### What you will do
Once you have read the records below, write them all out exactly as given.

### Data for processing
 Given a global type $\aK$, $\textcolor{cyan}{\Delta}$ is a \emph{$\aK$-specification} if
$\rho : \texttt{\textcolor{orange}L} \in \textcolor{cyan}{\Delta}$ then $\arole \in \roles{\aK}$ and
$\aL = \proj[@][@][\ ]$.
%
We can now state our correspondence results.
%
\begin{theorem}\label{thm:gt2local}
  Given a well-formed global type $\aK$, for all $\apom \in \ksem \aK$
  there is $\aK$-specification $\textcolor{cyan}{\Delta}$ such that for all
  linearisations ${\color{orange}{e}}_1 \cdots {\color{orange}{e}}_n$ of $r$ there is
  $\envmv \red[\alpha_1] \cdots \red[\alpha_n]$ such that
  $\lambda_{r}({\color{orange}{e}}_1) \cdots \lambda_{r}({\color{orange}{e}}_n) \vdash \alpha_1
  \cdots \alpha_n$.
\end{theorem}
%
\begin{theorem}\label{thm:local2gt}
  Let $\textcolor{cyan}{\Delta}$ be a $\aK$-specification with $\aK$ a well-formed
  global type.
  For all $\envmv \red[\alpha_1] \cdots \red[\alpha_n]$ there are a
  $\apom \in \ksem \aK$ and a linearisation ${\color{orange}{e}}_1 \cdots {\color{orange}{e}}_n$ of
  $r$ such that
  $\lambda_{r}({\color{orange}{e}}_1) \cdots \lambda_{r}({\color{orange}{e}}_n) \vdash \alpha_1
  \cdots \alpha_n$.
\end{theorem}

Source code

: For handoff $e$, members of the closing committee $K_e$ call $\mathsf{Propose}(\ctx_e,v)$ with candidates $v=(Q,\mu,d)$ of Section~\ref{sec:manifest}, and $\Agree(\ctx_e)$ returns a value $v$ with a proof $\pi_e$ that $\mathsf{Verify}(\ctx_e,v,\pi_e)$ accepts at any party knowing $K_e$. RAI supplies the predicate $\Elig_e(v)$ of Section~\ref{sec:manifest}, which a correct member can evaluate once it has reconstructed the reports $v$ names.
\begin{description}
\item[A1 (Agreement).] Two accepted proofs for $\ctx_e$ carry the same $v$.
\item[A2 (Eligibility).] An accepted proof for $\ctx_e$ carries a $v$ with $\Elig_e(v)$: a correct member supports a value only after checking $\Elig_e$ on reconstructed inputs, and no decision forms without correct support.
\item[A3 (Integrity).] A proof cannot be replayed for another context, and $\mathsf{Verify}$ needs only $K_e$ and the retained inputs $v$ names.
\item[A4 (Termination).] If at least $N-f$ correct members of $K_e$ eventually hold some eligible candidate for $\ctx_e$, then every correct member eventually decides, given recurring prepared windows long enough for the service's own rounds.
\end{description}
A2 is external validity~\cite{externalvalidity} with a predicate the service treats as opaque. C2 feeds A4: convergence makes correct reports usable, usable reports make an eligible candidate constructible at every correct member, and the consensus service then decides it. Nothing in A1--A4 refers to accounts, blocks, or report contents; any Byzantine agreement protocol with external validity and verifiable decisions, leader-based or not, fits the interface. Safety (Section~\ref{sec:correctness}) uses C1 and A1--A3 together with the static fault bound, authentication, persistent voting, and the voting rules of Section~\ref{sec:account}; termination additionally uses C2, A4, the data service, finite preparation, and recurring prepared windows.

### Exercise solution
 Given a global type $\aK$, $\textcolor{cyan}{\Delta}$ is a \emph{$\aK$-specification} if
$\rho : \texttt{\textcolor{orange}L} \in \textcolor{cyan}{\Delta}$ then $\arole \in \roles{\aK}$ and
$\aL = \proj[@][@][\ ]$.
%
We can now state our correspondence results.
%
\begin{theorem}\label{thm:gt2local}
  Given a well-formed global type $\aK$, for all $\apom \in \ksem \aK$
  there is $\aK$-specification $\textcolor{cyan}{\Delta}$ such that for all
  linearisations ${\color{orange}{e}}_1 \cdots {\color{orange}{e}}_n$ of $r$ there is
  $\envmv \red[\alpha_1] \cdots \red[\alpha_n]$ such that
  $\lambda_{r}({\color{orange}{e}}_1) \cdots \lambda_{r}({\color{orange}{e}}_n) \vdash \alpha_1
  \cdots \alpha_n$.
\end{theorem}
%
\begin{theorem}\label{thm:local2gt}
  Let $\textcolor{cyan}{\Delta}$ be a $\aK$-specification with $\aK$ a well-formed
  global type.
  For all $\envmv \red[\alpha_1] \cdots \red[\alpha_n]$ there are a
  $\apom \in \ksem \aK$ and a linearisation ${\color{orange}{e}}_1 \cdots {\color{orange}{e}}_n$ of
  $r$ such that
  $\lambda_{r}({\color{orange}{e}}_1) \cdots \lambda_{r}({\color{orange}{e}}_n) \vdash \alpha_1
  \cdots \alpha_n$.
\end{theorem}

Source code

: For handoff $e$, members of the closing committee $K_e$ call $\mathsf{Propose}(\ctx_e,v)$ with candidates $v=(Q,\mu,d)$ of Section~\ref{sec:manifest}, and $\Agree(\ctx_e)$ returns a value $v$ with a proof $\pi_e$ that $\mathsf{Verify}(\ctx_e,v,\pi_e)$ accepts at any party knowing $K_e$. RAI supplies the predicate $\Elig_e(v)$ of Section~\ref{sec:manifest}, which a correct member can evaluate once it has reconstructed the reports $v$ names.
\begin{description}
\item[A1 (Agreement).] Two accepted proofs for $\ctx_e$ carry the same $v$.
\item[A2 (Eligibility).] An accepted proof for $\ctx_e$ carries a $v$ with $\Elig_e(v)$: a correct member supports a value only after checking $\Elig_e$ on reconstructed inputs, and no decision forms without correct support.
\item[A3 (Integrity).] A proof cannot be replayed for another context, and $\mathsf{Verify}$ needs only $K_e$ and the retained inputs $v$ names.
\item[A4 (Termination).] If at least $N-f$ correct members of $K_e$ eventually hold some eligible candidate for $\ctx_e$, then every correct member eventually decides, given recurring prepared windows long enough for the service's own rounds.
\end{description}
A2 is external validity~\cite{externalvalidity} with a predicate the service treats as opaque. C2 feeds A4: convergence makes correct reports usable, usable reports make an eligible candidate constructible at every correct member, and the consensus service then decides it. Nothing in A1--A4 refers to accounts, blocks, or report contents; any Byzantine agreement protocol with external validity and verifiable decisions, leader-based or not, fits the interface. Safety (Section~\ref{sec:correctness}) uses C1 and A1--A3 together with the static fault bound, authentication, persistent voting, and the voting rules of Section~\ref{sec:account}; termination additionally uses C2, A4, the data service, finite preparation, and recurring prepared windows.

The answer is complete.